Problem requirements: Word for word, print all of the entries below.

Plain-text document sources:
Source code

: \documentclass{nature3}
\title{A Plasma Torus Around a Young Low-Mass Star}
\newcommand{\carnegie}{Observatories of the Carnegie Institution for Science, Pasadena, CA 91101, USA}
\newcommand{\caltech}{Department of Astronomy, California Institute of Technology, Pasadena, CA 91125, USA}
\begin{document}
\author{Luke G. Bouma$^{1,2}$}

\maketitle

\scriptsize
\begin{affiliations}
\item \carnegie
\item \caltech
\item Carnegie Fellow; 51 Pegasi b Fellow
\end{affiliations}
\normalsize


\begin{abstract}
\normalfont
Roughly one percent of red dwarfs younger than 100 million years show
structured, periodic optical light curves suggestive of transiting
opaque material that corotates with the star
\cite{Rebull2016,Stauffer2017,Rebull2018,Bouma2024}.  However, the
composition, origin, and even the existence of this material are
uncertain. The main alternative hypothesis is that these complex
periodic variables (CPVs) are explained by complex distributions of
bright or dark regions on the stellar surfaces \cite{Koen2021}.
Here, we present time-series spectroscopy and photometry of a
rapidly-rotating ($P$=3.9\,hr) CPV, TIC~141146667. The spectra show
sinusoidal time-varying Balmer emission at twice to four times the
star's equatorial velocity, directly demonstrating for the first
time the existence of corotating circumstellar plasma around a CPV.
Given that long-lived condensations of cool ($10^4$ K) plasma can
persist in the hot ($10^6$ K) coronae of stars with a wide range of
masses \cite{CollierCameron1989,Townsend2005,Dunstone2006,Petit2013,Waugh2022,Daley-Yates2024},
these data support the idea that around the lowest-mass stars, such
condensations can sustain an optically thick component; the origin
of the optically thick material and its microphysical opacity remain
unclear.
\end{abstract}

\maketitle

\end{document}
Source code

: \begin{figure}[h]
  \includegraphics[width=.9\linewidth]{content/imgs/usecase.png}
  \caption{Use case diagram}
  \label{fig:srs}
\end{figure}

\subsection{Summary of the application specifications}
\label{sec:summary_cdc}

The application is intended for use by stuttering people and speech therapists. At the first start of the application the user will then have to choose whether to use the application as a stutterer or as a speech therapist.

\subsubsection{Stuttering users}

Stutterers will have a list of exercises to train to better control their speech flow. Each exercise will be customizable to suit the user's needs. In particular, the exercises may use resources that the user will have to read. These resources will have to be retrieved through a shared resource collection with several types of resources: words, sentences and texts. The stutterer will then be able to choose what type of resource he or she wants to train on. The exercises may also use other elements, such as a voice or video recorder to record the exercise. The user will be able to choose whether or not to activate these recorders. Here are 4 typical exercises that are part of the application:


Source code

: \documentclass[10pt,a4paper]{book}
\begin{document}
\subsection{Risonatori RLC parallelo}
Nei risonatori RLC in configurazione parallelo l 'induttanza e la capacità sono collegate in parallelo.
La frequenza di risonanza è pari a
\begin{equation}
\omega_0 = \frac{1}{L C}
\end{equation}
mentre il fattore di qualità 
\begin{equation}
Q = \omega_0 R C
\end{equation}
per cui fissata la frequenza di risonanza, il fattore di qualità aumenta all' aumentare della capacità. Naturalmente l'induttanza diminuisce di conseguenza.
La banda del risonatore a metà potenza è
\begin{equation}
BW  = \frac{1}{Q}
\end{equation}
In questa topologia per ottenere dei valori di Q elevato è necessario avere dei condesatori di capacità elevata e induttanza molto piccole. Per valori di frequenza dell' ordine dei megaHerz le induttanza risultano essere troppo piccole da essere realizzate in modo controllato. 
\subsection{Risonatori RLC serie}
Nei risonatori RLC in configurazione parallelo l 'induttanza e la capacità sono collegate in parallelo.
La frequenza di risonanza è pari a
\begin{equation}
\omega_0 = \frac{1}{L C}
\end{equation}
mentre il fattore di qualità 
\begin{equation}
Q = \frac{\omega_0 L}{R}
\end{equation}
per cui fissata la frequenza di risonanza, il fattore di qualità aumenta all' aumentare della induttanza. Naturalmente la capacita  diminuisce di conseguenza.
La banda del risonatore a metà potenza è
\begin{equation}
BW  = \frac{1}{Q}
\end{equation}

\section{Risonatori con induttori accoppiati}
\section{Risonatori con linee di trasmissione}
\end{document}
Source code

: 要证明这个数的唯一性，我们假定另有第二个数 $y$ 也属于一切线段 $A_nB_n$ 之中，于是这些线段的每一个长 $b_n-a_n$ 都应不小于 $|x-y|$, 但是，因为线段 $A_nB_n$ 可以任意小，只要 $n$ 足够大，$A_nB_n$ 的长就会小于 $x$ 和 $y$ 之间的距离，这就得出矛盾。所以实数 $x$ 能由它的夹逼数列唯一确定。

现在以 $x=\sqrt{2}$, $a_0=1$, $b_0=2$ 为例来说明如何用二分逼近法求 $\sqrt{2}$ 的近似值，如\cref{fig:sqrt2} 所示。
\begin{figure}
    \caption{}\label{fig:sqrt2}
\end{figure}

Solution for this problem:
Source code

: \documentclass{nature3}
\title{A Plasma Torus Around a Young Low-Mass Star}
\newcommand{\carnegie}{Observatories of the Carnegie Institution for Science, Pasadena, CA 91101, USA}
\newcommand{\caltech}{Department of Astronomy, California Institute of Technology, Pasadena, CA 91125, USA}
\begin{document}
\author{Luke G. Bouma$^{1,2}$}

\maketitle

\scriptsize
\begin{affiliations}
\item \carnegie
\item \caltech
\item Carnegie Fellow; 51 Pegasi b Fellow
\end{affiliations}
\normalsize


\begin{abstract}
\normalfont
Roughly one percent of red dwarfs younger than 100 million years show
structured, periodic optical light curves suggestive of transiting
opaque material that corotates with the star
\cite{Rebull2016,Stauffer2017,Rebull2018,Bouma2024}.  However, the
composition, origin, and even the existence of this material are
uncertain. The main alternative hypothesis is that these complex
periodic variables (CPVs) are explained by complex distributions of
bright or dark regions on the stellar surfaces \cite{Koen2021}.
Here, we present time-series spectroscopy and photometry of a
rapidly-rotating ($P$=3.9\,hr) CPV, TIC~141146667. The spectra show
sinusoidal time-varying Balmer emission at twice to four times the
star's equatorial velocity, directly demonstrating for the first
time the existence of corotating circumstellar plasma around a CPV.
Given that long-lived condensations of cool ($10^4$ K) plasma can
persist in the hot ($10^6$ K) coronae of stars with a wide range of
masses \cite{CollierCameron1989,Townsend2005,Dunstone2006,Petit2013,Waugh2022,Daley-Yates2024},
these data support the idea that around the lowest-mass stars, such
condensations can sustain an optically thick component; the origin
of the optically thick material and its microphysical opacity remain
unclear.
\end{abstract}

\maketitle

\end{document}
Source code

: \begin{figure}[h]
  \includegraphics[width=.9\linewidth]{content/imgs/usecase.png}
  \caption{Use case diagram}
  \label{fig:srs}
\end{figure}

\subsection{Summary of the application specifications}
\label{sec:summary_cdc}

The application is intended for use by stuttering people and speech therapists. At the first start of the application the user will then have to choose whether to use the application as a stutterer or as a speech therapist.

\subsubsection{Stuttering users}

Stutterers will have a list of exercises to train to better control their speech flow. Each exercise will be customizable to suit the user's needs. In particular, the exercises may use resources that the user will have to read. These resources will have to be retrieved through a shared resource collection with several types of resources: words, sentences and texts. The stutterer will then be able to choose what type of resource he or she wants to train on. The exercises may also use other elements, such as a voice or video recorder to record the exercise. The user will be able to choose whether or not to activate these recorders. Here are 4 typical exercises that are part of the application:


Source code

: \documentclass[10pt,a4paper]{book}
\begin{document}
\subsection{Risonatori RLC parallelo}
Nei risonatori RLC in configurazione parallelo l 'induttanza e la capacità sono collegate in parallelo.
La frequenza di risonanza è pari a
\begin{equation}
\omega_0 = \frac{1}{L C}
\end{equation}
mentre il fattore di qualità 
\begin{equation}
Q = \omega_0 R C
\end{equation}
per cui fissata la frequenza di risonanza, il fattore di qualità aumenta all' aumentare della capacità. Naturalmente l'induttanza diminuisce di conseguenza.
La banda del risonatore a metà potenza è
\begin{equation}
BW  = \frac{1}{Q}
\end{equation}
In questa topologia per ottenere dei valori di Q elevato è necessario avere dei condesatori di capacità elevata e induttanza molto piccole. Per valori di frequenza dell' ordine dei megaHerz le induttanza risultano essere troppo piccole da essere realizzate in modo controllato. 
\subsection{Risonatori RLC serie}
Nei risonatori RLC in configurazione parallelo l 'induttanza e la capacità sono collegate in parallelo.
La frequenza di risonanza è pari a
\begin{equation}
\omega_0 = \frac{1}{L C}
\end{equation}
mentre il fattore di qualità 
\begin{equation}
Q = \frac{\omega_0 L}{R}
\end{equation}
per cui fissata la frequenza di risonanza, il fattore di qualità aumenta all' aumentare della induttanza. Naturalmente la capacita  diminuisce di conseguenza.
La banda del risonatore a metà potenza è
\begin{equation}
BW  = \frac{1}{Q}
\end{equation}

\section{Risonatori con induttori accoppiati}
\section{Risonatori con linee di trasmissione}
\end{document}
Source code

: 要证明这个数的唯一性，我们假定另有第二个数 $y$ 也属于一切线段 $A_nB_n$ 之中，于是这些线段的每一个长 $b_n-a_n$ 都应不小于 $|x-y|$, 但是，因为线段 $A_nB_n$ 可以任意小，只要 $n$ 足够大，$A_nB_n$ 的长就会小于 $x$ 和 $y$ 之间的距离，这就得出矛盾。所以实数 $x$ 能由它的夹逼数列唯一确定。

现在以 $x=\sqrt{2}$, $a_0=1$, $b_0=2$ 为例来说明如何用二分逼近法求 $\sqrt{2}$ 的近似值，如\cref{fig:sqrt2} 所示。
\begin{figure}
    \caption{}\label{fig:sqrt2}
\end{figure}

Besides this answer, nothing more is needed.